Elbe: Von Lauenburg nach Bitter

Die Elbgrenze

Streckenlänge: 110 km
Grenzquerungen: 6 (ehemalige Grenze) bzw. 4 (heutige Grenze alter und neuer Bundesländer)
Bundesländer: Schleswig-Holstein/Niedersachsen/Mecklenburg-Vorpommern/Brandenburg
Seite: mehr Ost als West
Erkenntnis: Asien steht nicht mehr an der Elbe.

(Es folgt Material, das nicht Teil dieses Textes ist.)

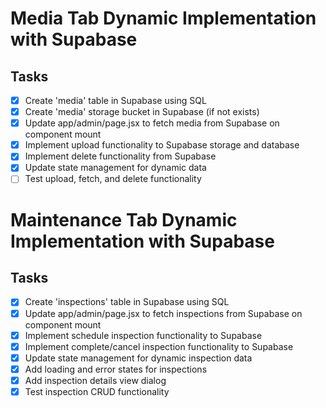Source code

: # Media Tab Dynamic Implementation with Supabase

## Tasks
- [x] Create 'media' table in Supabase using SQL
- [x] Create 'media' storage bucket in Supabase (if not exists)
- [x] Update app/admin/page.jsx to fetch media from Supabase on component mount
- [x] Implement upload functionality to Supabase storage and database
- [x] Implement delete functionality from Supabase
- [x] Update state management for dynamic data
- [ ] Test upload, fetch, and delete functionality

# Maintenance Tab Dynamic Implementation with Supabase

## Tasks
- [x] Create 'inspections' table in Supabase using SQL
- [x] Update app/admin/page.jsx to fetch inspections from Supabase on component mount
- [x] Implement schedule inspection functionality to Supabase
- [x] Implement complete/cancel inspection functionality to Supabase
- [x] Update state management for dynamic inspection data
- [x] Add loading and error states for inspections
- [x] Add inspection details view dialog
- [x] Test inspection CRUD functionality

Lauenburg war der letzte Ort in Schleswig-Holstein. Ab heute verläuft der Europa-Radweg Eiserner Vorhang auf dem Elberadweg. Der Eiserne Vorhang verlief 95 Kilometer lang auf dem vierzehntgrößten Fluss der Welt und einer äußerst wichtigen europäischen Wasserstraße. Das führte immer mal wieder zu Streit. Zum einen beanspruchte die BRD den ganzen Fluss bis zum Ostufer, die DDR sah die Grenze aber in der Mitte (was daran lag, dass die BRD die DDR nicht als Staat anerkannte, umgekehrt aber schon, und für internationale Grenzen gelten andere Regeln als für innerstaatliche). In der Realität wurde die Mitte dann auch als Grenze behandelt. Die Wessis durften sogar mit Sportbooten auf der Elbe fahren.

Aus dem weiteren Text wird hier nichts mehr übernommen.